The Move From Cloud To Real Time Embedded Machine Learning

The Move From Cloud To Real Time Embedded Machine Learning

Cloud To Local Embedded System Processing

Poor connectivity, data quantity, real time decision making requirements and security concerns means cloud computing for many customers is not an option. However moving expensive, power hungry computing processing hardware to the location of the application is also not an option.

A general requirement is an embedded type system which might be similar in size to a standard Smart Phone. General requirements are often, low power, a reasonable level of performance and near real time processing.

Our Lessons

In the move from Cloud Machine Learning to Embedded Solutions we have encountered 4 key elements, which have proved highly critical to our products.

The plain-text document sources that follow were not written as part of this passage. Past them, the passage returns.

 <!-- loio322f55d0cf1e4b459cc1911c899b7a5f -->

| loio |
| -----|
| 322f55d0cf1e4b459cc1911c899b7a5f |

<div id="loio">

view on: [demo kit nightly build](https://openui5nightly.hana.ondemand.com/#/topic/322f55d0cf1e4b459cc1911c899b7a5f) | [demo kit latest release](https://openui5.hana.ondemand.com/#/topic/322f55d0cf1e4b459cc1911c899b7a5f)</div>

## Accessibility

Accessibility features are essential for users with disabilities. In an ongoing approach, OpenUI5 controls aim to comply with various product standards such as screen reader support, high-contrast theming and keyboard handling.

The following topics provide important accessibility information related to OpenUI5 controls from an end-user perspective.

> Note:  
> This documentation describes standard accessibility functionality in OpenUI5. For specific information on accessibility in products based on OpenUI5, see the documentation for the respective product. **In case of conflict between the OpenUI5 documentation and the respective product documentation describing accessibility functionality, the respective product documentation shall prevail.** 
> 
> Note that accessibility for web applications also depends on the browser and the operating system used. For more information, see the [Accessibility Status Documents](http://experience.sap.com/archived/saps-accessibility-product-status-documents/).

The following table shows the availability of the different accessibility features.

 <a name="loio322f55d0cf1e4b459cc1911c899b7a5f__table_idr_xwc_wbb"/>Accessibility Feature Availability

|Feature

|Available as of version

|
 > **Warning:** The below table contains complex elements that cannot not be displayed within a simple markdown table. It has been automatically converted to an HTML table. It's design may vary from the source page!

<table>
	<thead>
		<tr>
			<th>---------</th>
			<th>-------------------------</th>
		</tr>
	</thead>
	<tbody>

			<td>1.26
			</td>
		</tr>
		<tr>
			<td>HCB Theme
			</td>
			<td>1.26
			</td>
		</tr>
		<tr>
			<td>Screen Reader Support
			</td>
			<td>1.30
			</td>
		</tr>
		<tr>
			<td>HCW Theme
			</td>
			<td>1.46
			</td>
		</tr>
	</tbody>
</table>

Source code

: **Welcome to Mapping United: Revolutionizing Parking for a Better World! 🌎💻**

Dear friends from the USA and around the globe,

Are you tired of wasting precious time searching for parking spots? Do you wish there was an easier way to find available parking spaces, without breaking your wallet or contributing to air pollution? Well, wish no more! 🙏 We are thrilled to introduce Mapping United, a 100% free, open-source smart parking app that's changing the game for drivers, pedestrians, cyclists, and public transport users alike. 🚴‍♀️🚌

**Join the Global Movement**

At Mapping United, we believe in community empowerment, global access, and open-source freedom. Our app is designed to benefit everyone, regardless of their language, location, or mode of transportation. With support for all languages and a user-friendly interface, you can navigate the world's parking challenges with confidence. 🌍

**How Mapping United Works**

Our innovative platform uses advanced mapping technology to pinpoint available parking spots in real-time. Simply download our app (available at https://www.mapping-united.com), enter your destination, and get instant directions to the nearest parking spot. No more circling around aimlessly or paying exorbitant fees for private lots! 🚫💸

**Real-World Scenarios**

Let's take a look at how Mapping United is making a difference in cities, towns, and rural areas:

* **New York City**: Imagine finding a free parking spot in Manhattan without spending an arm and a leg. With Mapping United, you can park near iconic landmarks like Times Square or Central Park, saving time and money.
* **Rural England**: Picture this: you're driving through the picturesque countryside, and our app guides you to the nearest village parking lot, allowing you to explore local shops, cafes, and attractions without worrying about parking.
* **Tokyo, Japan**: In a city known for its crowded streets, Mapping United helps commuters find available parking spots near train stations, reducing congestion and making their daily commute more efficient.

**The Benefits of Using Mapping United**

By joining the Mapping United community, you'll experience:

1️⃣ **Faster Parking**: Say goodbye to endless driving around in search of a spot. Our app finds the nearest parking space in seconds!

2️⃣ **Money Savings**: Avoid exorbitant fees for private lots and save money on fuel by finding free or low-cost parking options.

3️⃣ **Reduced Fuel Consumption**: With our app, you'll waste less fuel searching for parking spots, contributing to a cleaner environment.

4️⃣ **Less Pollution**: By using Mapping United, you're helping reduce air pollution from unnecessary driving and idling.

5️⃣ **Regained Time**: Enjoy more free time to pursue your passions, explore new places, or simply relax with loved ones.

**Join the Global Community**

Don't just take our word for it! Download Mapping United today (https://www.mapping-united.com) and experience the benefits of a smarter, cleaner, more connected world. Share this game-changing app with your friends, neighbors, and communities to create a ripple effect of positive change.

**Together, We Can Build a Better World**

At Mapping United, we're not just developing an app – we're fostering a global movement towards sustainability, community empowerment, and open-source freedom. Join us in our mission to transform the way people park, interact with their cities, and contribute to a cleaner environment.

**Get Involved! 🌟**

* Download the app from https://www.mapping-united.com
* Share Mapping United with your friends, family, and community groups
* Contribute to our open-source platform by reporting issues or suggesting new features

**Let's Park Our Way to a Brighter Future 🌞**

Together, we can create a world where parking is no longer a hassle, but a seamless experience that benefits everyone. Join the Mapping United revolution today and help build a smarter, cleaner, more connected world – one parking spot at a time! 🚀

  1. The need for focused applications, with narrow clear objectives
  2. The ability to update Algorithms and Parameters allowing a continuously evolving, improving system
  3. Automatic Embedded Code Generation System to speed up the development process
  4. Well designed customized SOC/Board design For Real Time Processing

Focused Application

Generally the requirements for Machine Learning applications are quite focussed with narrow application specific aims. They vary from Heart problem detection, to the prediction of hardware failures. The key is to clearly define your requirements and produce an algorithm which performs well for those requirements.

This alone goes a long way to enabling them to be carried out on embedded systems. Even with this reduction in complexity, they often remain beyond most standard SOC designs.

Common solutions are:-

  1. GPU Accelerated Systems
  2. Multi-core DSP Solutions With Instruction Customization
  3. Custom FPGA Designs
  4. Custom LSI

Training And Application

Training of Machine Learning algorithms remains an off line task. Embedded systems simply cannot match the processing power of common cloud servers with GPU or FPGA co-processors. The embedded system as a result simply implements the trained network.

System Updates

Updating the system can take two forms:-

  1. Replacing the entire firmware (entire algorithm)
  2. Updating the Machine Learning Algorithm Parameters

The ability to update the system, as training data quantity and quality increases is vital. There is the possibility of better tuned algorithms and or even a change in the algorithms.

With such possibilities, care must be taken when designing customer SOCs. There is the risk the SOC is so highly customized, future upgrades, are no longer able to take advantage of the custom hardware.

Automatic Embedded Source Code Generation

The starting point for many Machine Learning algorithm development projects are Open Source frameworks such as Chainer, Tensor Flow and Caffe. These frameworks are written in Python, which makes them highly flexible and relatively easy to use. The underlying libraries are written in C or C++ to ensure good performance.

A significant number of companies now have developed software which automatically converts code from these frameworks to RTML, C or whichever language is appropriate for their specific platform.

However with standard embedded systems, performance can be poor and power requirements are excessive.

Customized Embedded Board/SOC Designs

There are currently about four solutions.

  1. GPU Accelerated SOCs
  2. Multi-core DSP Solutions With Instruction Customization
  3. Customer FPGA Designs
  4. Customer LSI

We are currently focused on the first 3 solutions.

GPU Solution

GPU solutions are known for their high performance, but at the expense of high power requirements. Companies such as NVIDIA are making significant progress in this respect, making embedded SOCs with significant capabilities for Deep Learning applications.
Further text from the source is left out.